:: Your objective ::
For the records below, say how many lines contain the string "FileReader". Give the number only.

Stored data

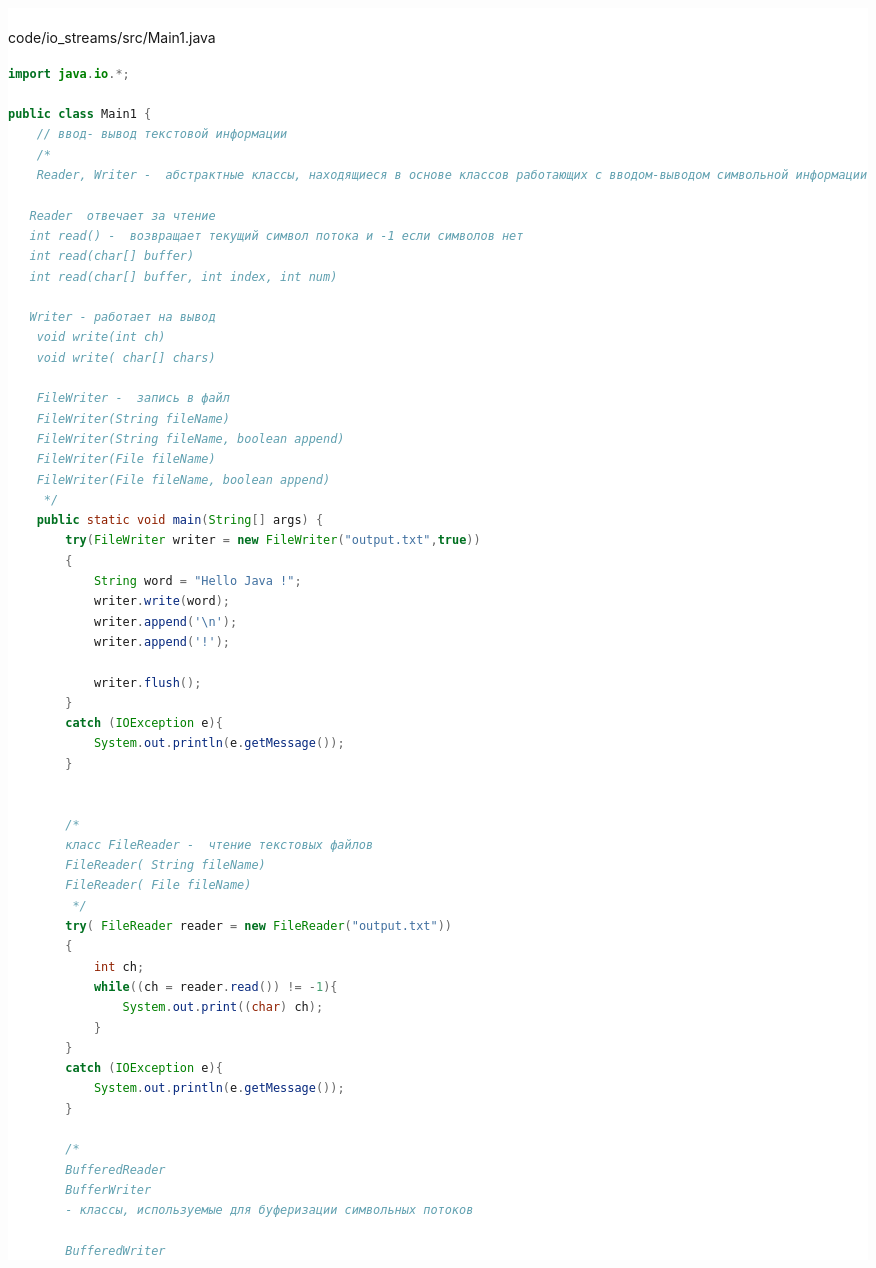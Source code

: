 \
code/io_streams/src/Main1.java

```java
import java.io.*;

public class Main1 {
    // ввод- вывод текстовой информации
    /*
    Reader, Writer -  абстрактные классы, находящиеся в основе классов работающих с вводом-выводом символьной информации

   Reader  отвечает за чтение
   int read() -  возвращает текущий символ потока и -1 если символов нет
   int read(char[] buffer)
   int read(char[] buffer, int index, int num)

   Writer - работает на вывод
    void write(int ch)
    void write( char[] chars)

    FileWriter -  запись в файл
    FileWriter(String fileName)
    FileWriter(String fileName, boolean append)
    FileWriter(File fileName)
    FileWriter(File fileName, boolean append)
     */
    public static void main(String[] args) {
        try(FileWriter writer = new FileWriter("output.txt",true))
        {
            String word = "Hello Java !";
            writer.write(word);
            writer.append('\n');
            writer.append('!');

            writer.flush();
        }
        catch (IOException e){
            System.out.println(e.getMessage());
        }


        /*
        класс FileReader -  чтение текстовых файлов
        FileReader( String fileName)
        FileReader( File fileName)
         */
        try( FileReader reader = new FileReader("output.txt"))
        {
            int ch;
            while((ch = reader.read()) != -1){
                System.out.print((char) ch);
            }
        }
        catch (IOException e){
            System.out.println(e.getMessage());
        }

        /*
        BufferedReader
        BufferWriter
        - классы, используемые для буферизации символьных потоков

        BufferedWriter
```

:: Solution ::
4